I decided that Evanston, a city established when the Union Pacific Railroad pressed west through this part of Wyoming in the late 1860s, would be a good stopping-off point. It would still necessitate a long driving day because there is no such thing as a quick trip anywhere in Wyoming.
Like many towns along the transcontinental railroad, Evanston once had a sizable Chinese population in its early years. In fact, there have been archaeological excavations of Evanston’s former Chinatown which uncovered materials belonging to Chinese women, who were always a rarity in these male-dominated communities along the railroad.
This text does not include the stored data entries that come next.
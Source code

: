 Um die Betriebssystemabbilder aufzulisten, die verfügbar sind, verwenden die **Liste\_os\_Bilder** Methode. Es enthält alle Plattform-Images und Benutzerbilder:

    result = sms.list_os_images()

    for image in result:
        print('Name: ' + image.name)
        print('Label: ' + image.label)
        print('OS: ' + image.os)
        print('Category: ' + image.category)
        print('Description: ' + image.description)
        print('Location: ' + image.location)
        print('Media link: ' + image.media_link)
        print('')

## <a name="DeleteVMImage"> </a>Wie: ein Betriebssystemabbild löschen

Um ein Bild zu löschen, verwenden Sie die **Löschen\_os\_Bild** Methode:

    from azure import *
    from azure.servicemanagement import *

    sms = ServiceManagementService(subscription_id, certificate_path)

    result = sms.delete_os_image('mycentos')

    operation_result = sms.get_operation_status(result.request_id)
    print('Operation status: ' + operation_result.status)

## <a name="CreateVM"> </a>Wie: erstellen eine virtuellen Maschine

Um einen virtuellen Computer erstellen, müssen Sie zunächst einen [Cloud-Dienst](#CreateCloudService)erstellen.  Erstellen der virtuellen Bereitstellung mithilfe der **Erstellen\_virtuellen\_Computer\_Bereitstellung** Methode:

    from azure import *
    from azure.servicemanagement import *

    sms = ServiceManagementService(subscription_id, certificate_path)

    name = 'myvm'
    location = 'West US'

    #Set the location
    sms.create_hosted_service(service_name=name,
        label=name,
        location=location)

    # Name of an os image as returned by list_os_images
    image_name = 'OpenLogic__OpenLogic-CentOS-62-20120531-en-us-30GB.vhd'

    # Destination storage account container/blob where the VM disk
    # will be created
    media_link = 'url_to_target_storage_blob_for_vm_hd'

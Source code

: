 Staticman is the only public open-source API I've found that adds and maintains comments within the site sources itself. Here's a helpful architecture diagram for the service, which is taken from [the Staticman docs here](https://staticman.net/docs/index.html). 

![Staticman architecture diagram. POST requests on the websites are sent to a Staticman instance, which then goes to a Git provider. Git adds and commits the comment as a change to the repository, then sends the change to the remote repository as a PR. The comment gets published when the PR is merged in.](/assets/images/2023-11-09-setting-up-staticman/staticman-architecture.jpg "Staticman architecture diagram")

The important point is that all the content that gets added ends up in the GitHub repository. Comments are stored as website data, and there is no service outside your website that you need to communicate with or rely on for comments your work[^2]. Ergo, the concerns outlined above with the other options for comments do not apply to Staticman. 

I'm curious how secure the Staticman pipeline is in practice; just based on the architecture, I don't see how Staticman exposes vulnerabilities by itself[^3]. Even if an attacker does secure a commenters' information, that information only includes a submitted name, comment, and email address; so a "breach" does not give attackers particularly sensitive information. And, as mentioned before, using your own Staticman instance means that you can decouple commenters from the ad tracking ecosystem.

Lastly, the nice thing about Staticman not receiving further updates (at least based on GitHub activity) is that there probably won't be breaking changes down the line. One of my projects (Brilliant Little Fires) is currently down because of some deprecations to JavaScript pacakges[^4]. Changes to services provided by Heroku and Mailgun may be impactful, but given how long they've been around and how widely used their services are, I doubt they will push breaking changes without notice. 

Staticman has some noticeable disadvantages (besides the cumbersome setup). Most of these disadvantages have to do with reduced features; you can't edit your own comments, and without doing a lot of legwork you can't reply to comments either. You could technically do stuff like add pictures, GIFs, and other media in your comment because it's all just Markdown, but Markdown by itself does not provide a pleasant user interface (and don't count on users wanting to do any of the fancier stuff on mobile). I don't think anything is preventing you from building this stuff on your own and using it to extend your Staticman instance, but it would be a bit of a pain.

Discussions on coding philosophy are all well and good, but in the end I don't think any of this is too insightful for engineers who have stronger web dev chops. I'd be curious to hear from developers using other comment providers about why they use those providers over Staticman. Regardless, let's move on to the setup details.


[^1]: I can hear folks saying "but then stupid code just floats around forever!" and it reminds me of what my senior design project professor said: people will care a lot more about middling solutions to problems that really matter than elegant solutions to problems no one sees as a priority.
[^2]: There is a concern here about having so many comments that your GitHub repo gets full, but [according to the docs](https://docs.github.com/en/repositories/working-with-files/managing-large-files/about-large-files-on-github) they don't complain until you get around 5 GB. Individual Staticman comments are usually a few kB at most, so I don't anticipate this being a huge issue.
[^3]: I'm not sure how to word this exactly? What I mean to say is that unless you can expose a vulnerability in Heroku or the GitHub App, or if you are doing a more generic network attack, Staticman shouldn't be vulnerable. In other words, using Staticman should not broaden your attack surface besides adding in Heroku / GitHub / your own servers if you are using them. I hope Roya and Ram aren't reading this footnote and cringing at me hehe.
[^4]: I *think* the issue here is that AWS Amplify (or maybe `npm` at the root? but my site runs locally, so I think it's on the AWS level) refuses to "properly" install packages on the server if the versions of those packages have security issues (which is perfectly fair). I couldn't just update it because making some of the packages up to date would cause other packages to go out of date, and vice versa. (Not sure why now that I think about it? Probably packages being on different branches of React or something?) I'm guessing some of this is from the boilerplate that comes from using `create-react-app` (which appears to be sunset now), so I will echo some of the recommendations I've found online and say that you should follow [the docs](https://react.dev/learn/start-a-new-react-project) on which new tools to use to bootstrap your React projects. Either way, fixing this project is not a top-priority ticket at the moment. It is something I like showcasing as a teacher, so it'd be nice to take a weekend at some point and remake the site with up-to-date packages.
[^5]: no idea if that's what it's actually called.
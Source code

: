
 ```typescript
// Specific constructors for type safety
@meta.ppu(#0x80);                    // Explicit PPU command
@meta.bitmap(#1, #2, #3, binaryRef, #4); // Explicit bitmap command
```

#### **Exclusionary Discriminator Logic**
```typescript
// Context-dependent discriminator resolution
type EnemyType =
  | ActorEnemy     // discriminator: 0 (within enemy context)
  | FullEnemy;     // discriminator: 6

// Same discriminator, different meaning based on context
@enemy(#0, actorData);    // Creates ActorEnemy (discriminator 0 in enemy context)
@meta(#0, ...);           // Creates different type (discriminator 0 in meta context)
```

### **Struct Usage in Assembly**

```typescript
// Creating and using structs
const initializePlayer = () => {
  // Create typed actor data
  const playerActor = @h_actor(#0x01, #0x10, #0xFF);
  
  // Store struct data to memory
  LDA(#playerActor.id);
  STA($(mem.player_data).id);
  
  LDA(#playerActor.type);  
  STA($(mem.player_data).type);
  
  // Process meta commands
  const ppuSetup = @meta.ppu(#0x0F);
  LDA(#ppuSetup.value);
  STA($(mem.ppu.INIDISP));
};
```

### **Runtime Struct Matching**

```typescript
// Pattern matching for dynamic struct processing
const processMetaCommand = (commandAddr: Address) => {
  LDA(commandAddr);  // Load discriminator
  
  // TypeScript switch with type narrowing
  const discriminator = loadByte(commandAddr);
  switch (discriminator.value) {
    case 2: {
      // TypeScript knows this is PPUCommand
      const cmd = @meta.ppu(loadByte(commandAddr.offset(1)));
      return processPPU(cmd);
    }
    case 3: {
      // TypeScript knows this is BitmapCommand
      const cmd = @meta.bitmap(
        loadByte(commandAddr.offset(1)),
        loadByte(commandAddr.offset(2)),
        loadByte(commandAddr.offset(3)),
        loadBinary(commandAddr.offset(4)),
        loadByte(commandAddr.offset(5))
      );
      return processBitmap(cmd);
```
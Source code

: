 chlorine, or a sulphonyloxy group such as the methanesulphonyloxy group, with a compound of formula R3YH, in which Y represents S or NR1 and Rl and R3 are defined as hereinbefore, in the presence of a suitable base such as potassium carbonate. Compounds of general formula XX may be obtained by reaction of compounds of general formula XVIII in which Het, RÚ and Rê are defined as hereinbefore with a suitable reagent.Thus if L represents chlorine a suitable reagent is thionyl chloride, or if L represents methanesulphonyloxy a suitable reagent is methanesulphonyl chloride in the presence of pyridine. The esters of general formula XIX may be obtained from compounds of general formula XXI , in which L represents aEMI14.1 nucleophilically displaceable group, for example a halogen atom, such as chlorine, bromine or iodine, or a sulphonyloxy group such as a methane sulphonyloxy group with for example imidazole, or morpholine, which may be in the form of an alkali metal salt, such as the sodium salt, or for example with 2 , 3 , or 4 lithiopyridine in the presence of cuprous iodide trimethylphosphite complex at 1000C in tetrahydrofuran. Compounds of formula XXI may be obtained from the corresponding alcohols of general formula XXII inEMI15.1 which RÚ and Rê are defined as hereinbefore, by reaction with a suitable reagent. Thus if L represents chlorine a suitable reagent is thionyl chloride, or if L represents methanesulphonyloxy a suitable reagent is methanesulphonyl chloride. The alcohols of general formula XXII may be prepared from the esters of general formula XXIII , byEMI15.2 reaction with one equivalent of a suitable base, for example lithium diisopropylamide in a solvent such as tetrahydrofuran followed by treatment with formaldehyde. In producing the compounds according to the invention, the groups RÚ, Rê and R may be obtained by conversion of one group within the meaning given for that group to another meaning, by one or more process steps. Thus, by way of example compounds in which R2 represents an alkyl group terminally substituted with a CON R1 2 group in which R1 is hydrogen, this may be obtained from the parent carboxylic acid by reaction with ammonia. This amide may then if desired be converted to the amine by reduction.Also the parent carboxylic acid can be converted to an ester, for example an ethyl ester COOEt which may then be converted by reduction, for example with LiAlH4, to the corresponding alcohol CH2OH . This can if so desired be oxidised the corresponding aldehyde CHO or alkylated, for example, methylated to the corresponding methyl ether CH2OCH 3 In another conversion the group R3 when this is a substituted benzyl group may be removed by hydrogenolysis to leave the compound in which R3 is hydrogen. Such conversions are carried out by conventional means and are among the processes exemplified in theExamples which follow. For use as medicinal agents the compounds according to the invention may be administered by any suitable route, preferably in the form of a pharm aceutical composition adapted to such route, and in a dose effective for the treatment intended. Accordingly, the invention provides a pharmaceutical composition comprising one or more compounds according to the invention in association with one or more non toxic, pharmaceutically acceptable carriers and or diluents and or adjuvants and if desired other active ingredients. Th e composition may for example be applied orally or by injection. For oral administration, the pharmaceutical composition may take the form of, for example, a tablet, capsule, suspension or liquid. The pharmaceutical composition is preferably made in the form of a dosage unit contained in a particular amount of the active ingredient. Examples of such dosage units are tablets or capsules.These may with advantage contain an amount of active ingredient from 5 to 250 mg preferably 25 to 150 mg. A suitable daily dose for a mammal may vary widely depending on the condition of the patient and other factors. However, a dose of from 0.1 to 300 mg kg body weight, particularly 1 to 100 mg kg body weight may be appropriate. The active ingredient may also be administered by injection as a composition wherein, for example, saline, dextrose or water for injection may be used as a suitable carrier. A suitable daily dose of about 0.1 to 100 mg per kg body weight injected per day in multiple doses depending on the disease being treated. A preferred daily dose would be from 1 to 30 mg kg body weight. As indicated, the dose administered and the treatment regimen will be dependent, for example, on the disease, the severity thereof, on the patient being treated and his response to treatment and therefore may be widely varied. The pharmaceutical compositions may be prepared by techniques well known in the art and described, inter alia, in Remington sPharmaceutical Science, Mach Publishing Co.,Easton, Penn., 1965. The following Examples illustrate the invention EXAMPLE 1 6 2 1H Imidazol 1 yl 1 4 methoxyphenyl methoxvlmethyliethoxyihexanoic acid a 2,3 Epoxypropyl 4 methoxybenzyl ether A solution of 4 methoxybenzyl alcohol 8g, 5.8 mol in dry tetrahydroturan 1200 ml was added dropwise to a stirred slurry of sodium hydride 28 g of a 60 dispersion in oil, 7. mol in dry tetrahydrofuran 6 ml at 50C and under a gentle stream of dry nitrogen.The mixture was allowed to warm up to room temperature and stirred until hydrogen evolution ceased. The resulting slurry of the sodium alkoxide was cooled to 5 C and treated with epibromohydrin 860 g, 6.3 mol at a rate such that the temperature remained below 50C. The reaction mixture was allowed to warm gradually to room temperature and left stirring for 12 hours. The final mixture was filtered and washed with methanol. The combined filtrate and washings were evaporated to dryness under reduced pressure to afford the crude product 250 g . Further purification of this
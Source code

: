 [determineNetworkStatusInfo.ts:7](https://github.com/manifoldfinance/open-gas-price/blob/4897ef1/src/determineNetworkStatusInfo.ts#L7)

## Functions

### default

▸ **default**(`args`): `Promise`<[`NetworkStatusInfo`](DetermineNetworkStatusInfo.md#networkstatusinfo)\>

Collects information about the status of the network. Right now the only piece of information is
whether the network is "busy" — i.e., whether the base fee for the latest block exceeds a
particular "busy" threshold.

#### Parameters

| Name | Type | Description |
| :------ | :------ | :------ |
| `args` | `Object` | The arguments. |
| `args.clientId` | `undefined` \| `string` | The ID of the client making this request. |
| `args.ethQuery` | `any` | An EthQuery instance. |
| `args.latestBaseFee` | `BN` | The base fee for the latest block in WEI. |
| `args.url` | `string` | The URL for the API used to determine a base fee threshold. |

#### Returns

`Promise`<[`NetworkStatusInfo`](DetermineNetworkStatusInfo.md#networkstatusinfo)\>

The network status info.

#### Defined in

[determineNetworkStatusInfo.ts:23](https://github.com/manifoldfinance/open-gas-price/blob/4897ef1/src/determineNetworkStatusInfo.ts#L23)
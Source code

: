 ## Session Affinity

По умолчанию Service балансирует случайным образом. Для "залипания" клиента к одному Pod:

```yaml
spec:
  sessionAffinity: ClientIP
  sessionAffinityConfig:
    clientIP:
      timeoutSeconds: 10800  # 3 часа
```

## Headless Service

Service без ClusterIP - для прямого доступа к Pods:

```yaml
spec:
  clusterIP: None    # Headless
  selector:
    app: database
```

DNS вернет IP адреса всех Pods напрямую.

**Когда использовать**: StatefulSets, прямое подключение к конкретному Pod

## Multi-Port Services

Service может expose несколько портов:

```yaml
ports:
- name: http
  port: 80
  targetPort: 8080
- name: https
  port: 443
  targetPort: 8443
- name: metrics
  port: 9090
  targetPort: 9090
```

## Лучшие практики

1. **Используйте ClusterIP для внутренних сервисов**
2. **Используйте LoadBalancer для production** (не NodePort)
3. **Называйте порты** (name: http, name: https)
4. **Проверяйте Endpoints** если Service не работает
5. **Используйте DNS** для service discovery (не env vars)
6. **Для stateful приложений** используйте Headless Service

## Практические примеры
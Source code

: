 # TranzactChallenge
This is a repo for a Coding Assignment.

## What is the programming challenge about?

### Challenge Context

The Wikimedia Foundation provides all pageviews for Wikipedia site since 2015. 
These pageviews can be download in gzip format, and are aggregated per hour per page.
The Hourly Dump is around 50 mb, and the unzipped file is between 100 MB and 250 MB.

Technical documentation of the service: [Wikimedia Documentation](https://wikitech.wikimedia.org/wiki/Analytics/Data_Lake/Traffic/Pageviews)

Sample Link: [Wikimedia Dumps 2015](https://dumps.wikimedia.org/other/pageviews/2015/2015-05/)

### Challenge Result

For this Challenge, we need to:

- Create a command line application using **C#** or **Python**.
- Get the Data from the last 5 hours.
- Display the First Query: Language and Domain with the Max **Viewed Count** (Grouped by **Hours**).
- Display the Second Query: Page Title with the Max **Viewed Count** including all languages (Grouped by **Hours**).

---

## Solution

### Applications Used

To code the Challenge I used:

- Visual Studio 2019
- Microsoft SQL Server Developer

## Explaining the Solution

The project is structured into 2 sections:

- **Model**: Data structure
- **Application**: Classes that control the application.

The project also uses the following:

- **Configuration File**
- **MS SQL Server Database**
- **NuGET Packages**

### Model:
The most distinctive pieces of jewelry recovered during excavations that can be attributed to women are earrings. Photographs of Chinese women in Evanston show women wearing earrings similar to the ones uncovered in excavation. Other jewelry items uncovered in excavation are less useable as indicators of gender. However, the earrings recovered, as well as the other jewelry items uncovered, come from one living space that posses an internal courtyard. Based on the gold, silver, Ming Dynasty ceramics, jade fragments, variety and number of coins recovered, and shear quantity of artifacts found in this one area, we contend that the occupants had a relatively high economic status–especially when compared to the Chinese coal miner’s quarters north of Evanston at Almy and even railroad laborers homes inside the Evanston Chinatown.
The history of Chinese laborers building the transcontinental railroad and the industries they served along the route is a decidedly unhappy one, especially in Wyoming.